William claimed that Edward had promised him the throne. Harold (the brother-in-law one, the less lame of the two Heralds/Harolds) claimed that, while Edward did indeed promise the throne to William, Edward’s deathbed promise to him overruled it. The Witenagemot, the Anglo-Saxon council, decided on Harold.
William, The Duke stormed the shores of Southern England with thousands of men. Harold’s army marched South to meet them, leaving a portion of the already crippled army in the North. The two met at the battle of Hastings, which concluded with a very happy William and a very dead Harold. This is where our lovely thorn begins to change.
William, now William the Conqueror, although possibly better named as William the Conqueror of Similarly Named Men, crowned himself as the King of England and began his cobbled reign (it was rocky as hell, and he also built an excessive number of castles).
This is where Old English is said to turn to Middle English. The switch is slow and unassuming for the average member of 11th century England, save the intense increase of castles and the new monarch (you know, super chill), but the contrast is rapid compared to other linguistic developments throughout history. William brought Norman French to the English Aristocracy, a change that was deliberately severe to solidify his new sovereignty. The thorn did not exist in the Norman, nor Latin, alphabet, and while adapted into Middle English through the remnants of Old English, this marked a strong transitional point.
The new nobles primarily spoke Norman French, with Latin serving as the base of the lingua franca between upper and middle classes. This linguistic upheaval was the beginning of the end for our beloved thorn. The thorn gradually became obsolete, replaced by the digraph "th" which we still use today. The process was neither immediate nor uniform, with the thorn continuing to appear in manuscripts well into the Middle English period. However, the tides of linguistic evolution, propelled by the convergence of Old English, Norman French, and Latin, ultimately eroded its presence.

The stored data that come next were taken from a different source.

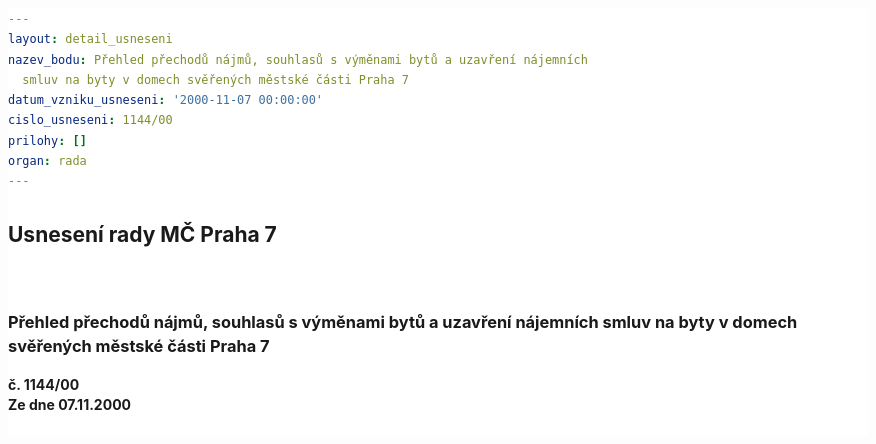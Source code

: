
 ```yaml
---
layout: detail_usneseni
nazev_bodu: Přehled přechodů nájmů, souhlasů s výměnami bytů a uzavření nájemních
  smluv na byty v domech svěřených městské části Praha 7
datum_vzniku_usneseni: '2000-11-07 00:00:00'
cislo_usneseni: 1144/00
prilohy: []
organ: rada
---
```

<div id="ucUsn_pList" class="usn">
	<span><h2>Usnesení rady MČ Praha 7 </h2>
<br></span><div class="standBody">
<span><h3>Přehled přechodů nájmů, souhlasů s výměnami bytů a uzavření nájemních smluv na byty v domech svěřených městské části Praha 7</h3></span><div class="center">
		<strong>č. 1144/00</strong><br>
	</div>
<div class="center">
		<strong>Ze dne 07.11.2000</strong><br><br>
	</div>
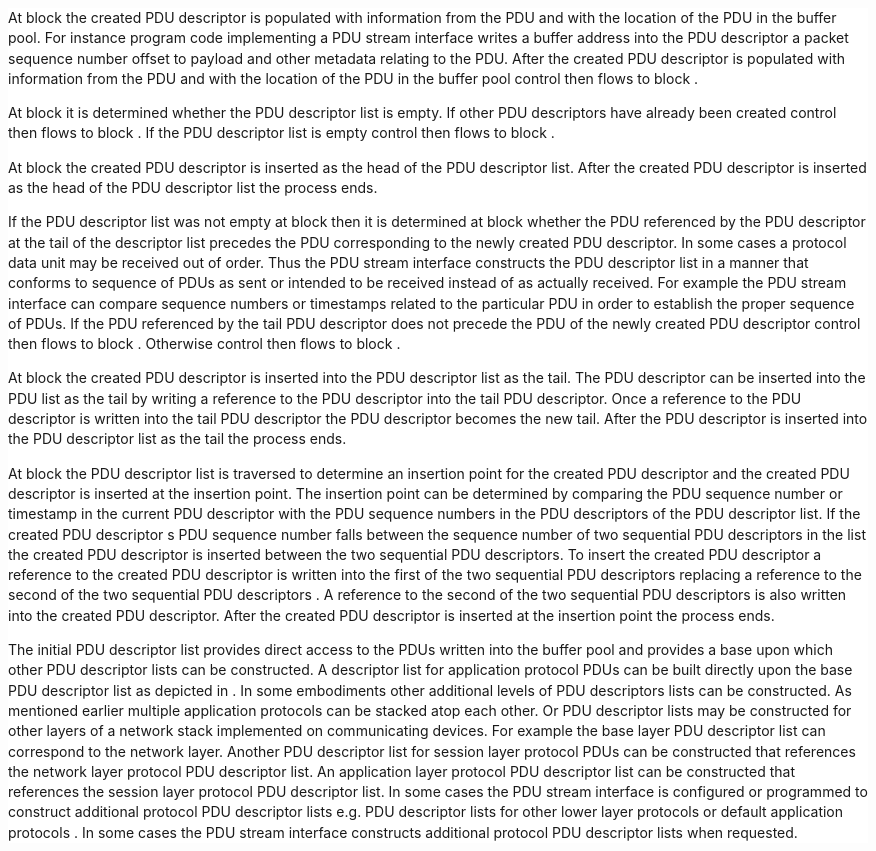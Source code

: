 At block the created PDU descriptor is populated with information from the PDU and with the location of the PDU in the buffer pool. For instance program code implementing a PDU stream interface writes a buffer address into the PDU descriptor a packet sequence number offset to payload and other metadata relating to the PDU. After the created PDU descriptor is populated with information from the PDU and with the location of the PDU in the buffer pool control then flows to block .

At block it is determined whether the PDU descriptor list is empty. If other PDU descriptors have already been created control then flows to block . If the PDU descriptor list is empty control then flows to block .

At block the created PDU descriptor is inserted as the head of the PDU descriptor list. After the created PDU descriptor is inserted as the head of the PDU descriptor list the process ends.

If the PDU descriptor list was not empty at block then it is determined at block whether the PDU referenced by the PDU descriptor at the tail of the descriptor list precedes the PDU corresponding to the newly created PDU descriptor. In some cases a protocol data unit may be received out of order. Thus the PDU stream interface constructs the PDU descriptor list in a manner that conforms to sequence of PDUs as sent or intended to be received instead of as actually received. For example the PDU stream interface can compare sequence numbers or timestamps related to the particular PDU in order to establish the proper sequence of PDUs. If the PDU referenced by the tail PDU descriptor does not precede the PDU of the newly created PDU descriptor control then flows to block . Otherwise control then flows to block .

At block the created PDU descriptor is inserted into the PDU descriptor list as the tail. The PDU descriptor can be inserted into the PDU list as the tail by writing a reference to the PDU descriptor into the tail PDU descriptor. Once a reference to the PDU descriptor is written into the tail PDU descriptor the PDU descriptor becomes the new tail. After the PDU descriptor is inserted into the PDU descriptor list as the tail the process ends.

At block the PDU descriptor list is traversed to determine an insertion point for the created PDU descriptor and the created PDU descriptor is inserted at the insertion point. The insertion point can be determined by comparing the PDU sequence number or timestamp in the current PDU descriptor with the PDU sequence numbers in the PDU descriptors of the PDU descriptor list. If the created PDU descriptor s PDU sequence number falls between the sequence number of two sequential PDU descriptors in the list the created PDU descriptor is inserted between the two sequential PDU descriptors. To insert the created PDU descriptor a reference to the created PDU descriptor is written into the first of the two sequential PDU descriptors replacing a reference to the second of the two sequential PDU descriptors . A reference to the second of the two sequential PDU descriptors is also written into the created PDU descriptor. After the created PDU descriptor is inserted at the insertion point the process ends.

The initial PDU descriptor list provides direct access to the PDUs written into the buffer pool and provides a base upon which other PDU descriptor lists can be constructed. A descriptor list for application protocol PDUs can be built directly upon the base PDU descriptor list as depicted in . In some embodiments other additional levels of PDU descriptors lists can be constructed. As mentioned earlier multiple application protocols can be stacked atop each other. Or PDU descriptor lists may be constructed for other layers of a network stack implemented on communicating devices. For example the base layer PDU descriptor list can correspond to the network layer. Another PDU descriptor list for session layer protocol PDUs can be constructed that references the network layer protocol PDU descriptor list. An application layer protocol PDU descriptor list can be constructed that references the session layer protocol PDU descriptor list. In some cases the PDU stream interface is configured or programmed to construct additional protocol PDU descriptor lists e.g. PDU descriptor lists for other lower layer protocols or default application protocols . In some cases the PDU stream interface constructs additional protocol PDU descriptor lists when requested.
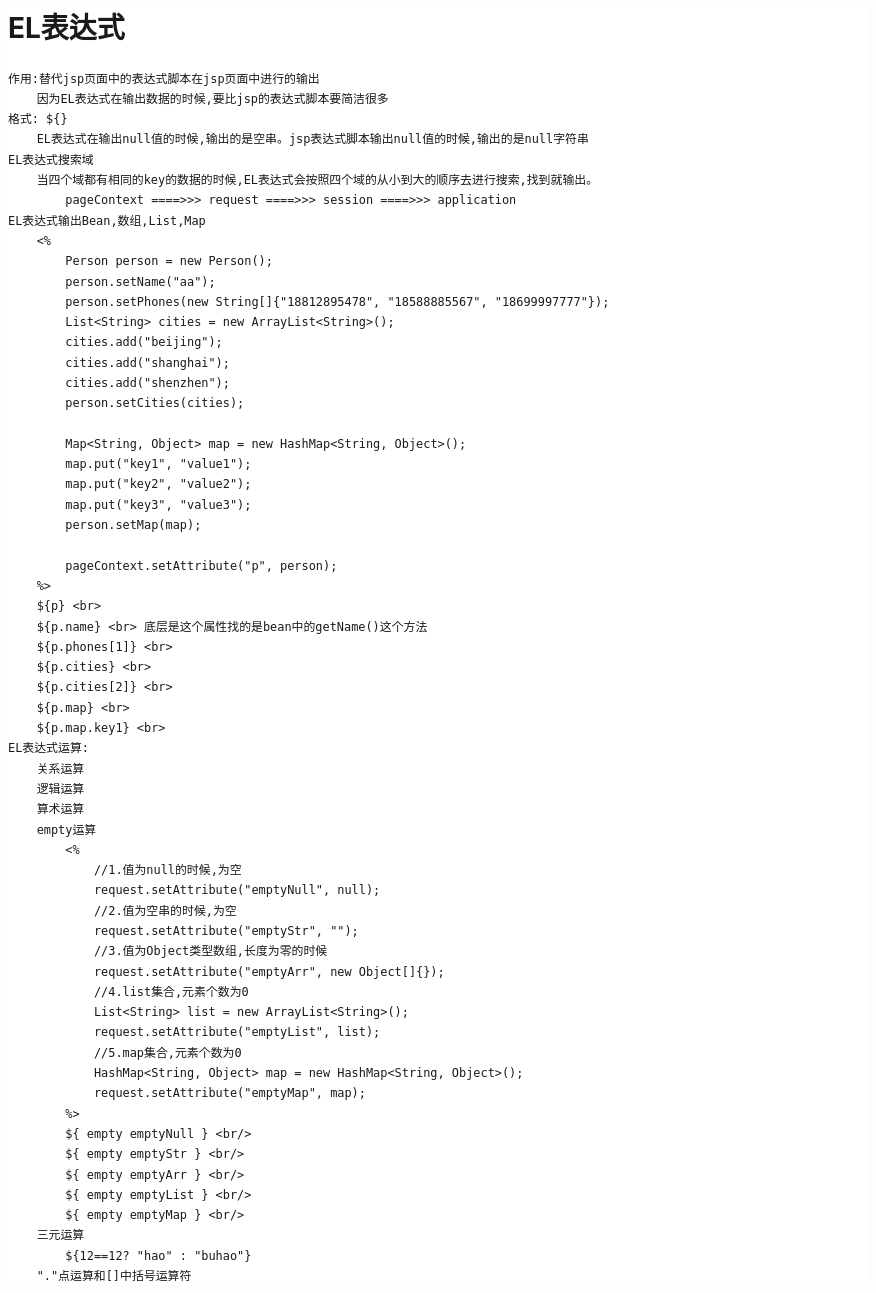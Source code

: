 #  EL表达式

```reStructuredText
作用:替代jsp页面中的表达式脚本在jsp页面中进行的输出
	因为EL表达式在输出数据的时候,要比jsp的表达式脚本要简洁很多
格式: ${}
	EL表达式在输出null值的时候,输出的是空串。jsp表达式脚本输出null值的时候,输出的是null字符串
EL表达式搜索域
	当四个域都有相同的key的数据的时候,EL表达式会按照四个域的从小到大的顺序去进行搜索,找到就输出。
		pageContext ====>>> request ====>>> session ====>>> application
EL表达式输出Bean,数组,List,Map
	<%
        Person person = new Person();
        person.setName("aa");
        person.setPhones(new String[]{"18812895478", "18588885567", "18699997777"});
        List<String> cities = new ArrayList<String>();
        cities.add("beijing");
        cities.add("shanghai");
        cities.add("shenzhen");
        person.setCities(cities);

        Map<String, Object> map = new HashMap<String, Object>();
        map.put("key1", "value1");
        map.put("key2", "value2");
        map.put("key3", "value3");
        person.setMap(map);

        pageContext.setAttribute("p", person);
    %>
    ${p} <br>
    ${p.name} <br> 底层是这个属性找的是bean中的getName()这个方法
    ${p.phones[1]} <br>
    ${p.cities} <br>
    ${p.cities[2]} <br>
    ${p.map} <br>
    ${p.map.key1} <br>
EL表达式运算:
	关系运算
	逻辑运算
	算术运算
	empty运算
		<%
            //1.值为null的时候,为空
            request.setAttribute("emptyNull", null);
            //2.值为空串的时候,为空
            request.setAttribute("emptyStr", "");
            //3.值为Object类型数组,长度为零的时候
            request.setAttribute("emptyArr", new Object[]{});
            //4.list集合,元素个数为0
            List<String> list = new ArrayList<String>();
            request.setAttribute("emptyList", list);
            //5.map集合,元素个数为0
            HashMap<String, Object> map = new HashMap<String, Object>();
            request.setAttribute("emptyMap", map);
		%>
        ${ empty emptyNull } <br/>
        ${ empty emptyStr } <br/>
        ${ empty emptyArr } <br/>
        ${ empty emptyList } <br/>
        ${ empty emptyMap } <br/>
	三元运算
		${12==12? "hao" : "buhao"}
	"."点运算和[]中括号运算符
```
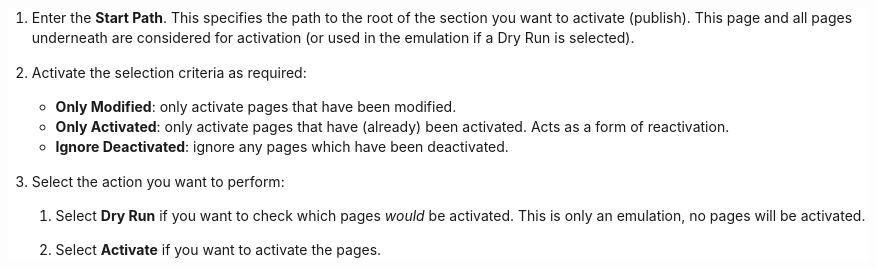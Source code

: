 1. Enter the **Start Path**. This specifies the path to the root of the section you want to activate (publish). This page and all pages underneath are considered for activation (or used in the emulation if a Dry Run is selected).
1. Activate the selection criteria as required:

    * **Only Modified**: only activate pages that have been modified.
    * **Only Activated**: only activate pages that have (already) been activated. Acts as a form of reactivation.
    * **Ignore Deactivated**: ignore any pages which have been deactivated.

1. Select the action you want to perform:

    1. Select **Dry Run** if you want to check which pages *would* be activated. This is only an emulation, no pages will be activated.
    
    1. Select **Activate** if you want to activate the pages.

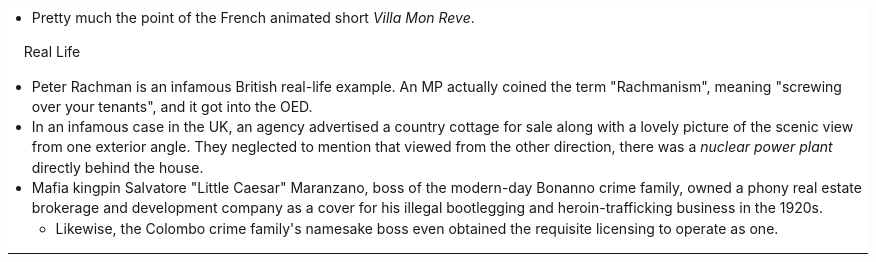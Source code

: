 -   Pretty much the point of the French animated short _Villa Mon Reve_.

    Real Life 

-   Peter Rachman is an infamous British real-life example. An MP actually coined the term "Rachmanism", meaning "screwing over your tenants", and it got into the OED.
-   In an infamous case in the UK, an agency advertised a country cottage for sale along with a lovely picture of the scenic view from one exterior angle. They neglected to mention that viewed from the other direction, there was a _nuclear power plant_ directly behind the house.
-   Mafia kingpin Salvatore "Little Caesar" Maranzano, boss of the modern-day Bonanno crime family, owned a phony real estate brokerage and development company as a cover for his illegal bootlegging and heroin-trafficking business in the 1920s.
    -   Likewise, the Colombo crime family's namesake boss even obtained the requisite licensing to operate as one.

___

The introduction of the printing press, originating in Germany in the late 15th century, was the final thorn to pierce our beloved thorn. The German alphabet does not utilize the thorn, thus it entails that the creators of the printing press wouldn’t produce the physical letterpress blocks to represent it. Forced to substitute, printers often used "y" due to its visual similarity, particularly in lowercase scripts. This typographical workaround gave rise to the infamous "ye," a misreading of "þe," which meant "the."So, as we march through the annals of history, torch in hand, ready to rectify the misappropriations of our linguistic heritage, let us remember the thorn. Let us honor its memory and correct those who perpetuate the "ye" myth. To all those "Ye Olde" establishments: your days are numbered. The era of the thorn's resurgence is upon us. Educate, enlighten, and eradicate the misconceptions. With each corrected "ye," we restore a piece of our linguistic past (and annoy the masses with one-liner fun facts).
So go forth, brave soul, armed with the knowledge of the thorn and the righteousness of historical accuracy. Let the fires of truþ light your way. The thorn, our mis-named hero, deserves no less.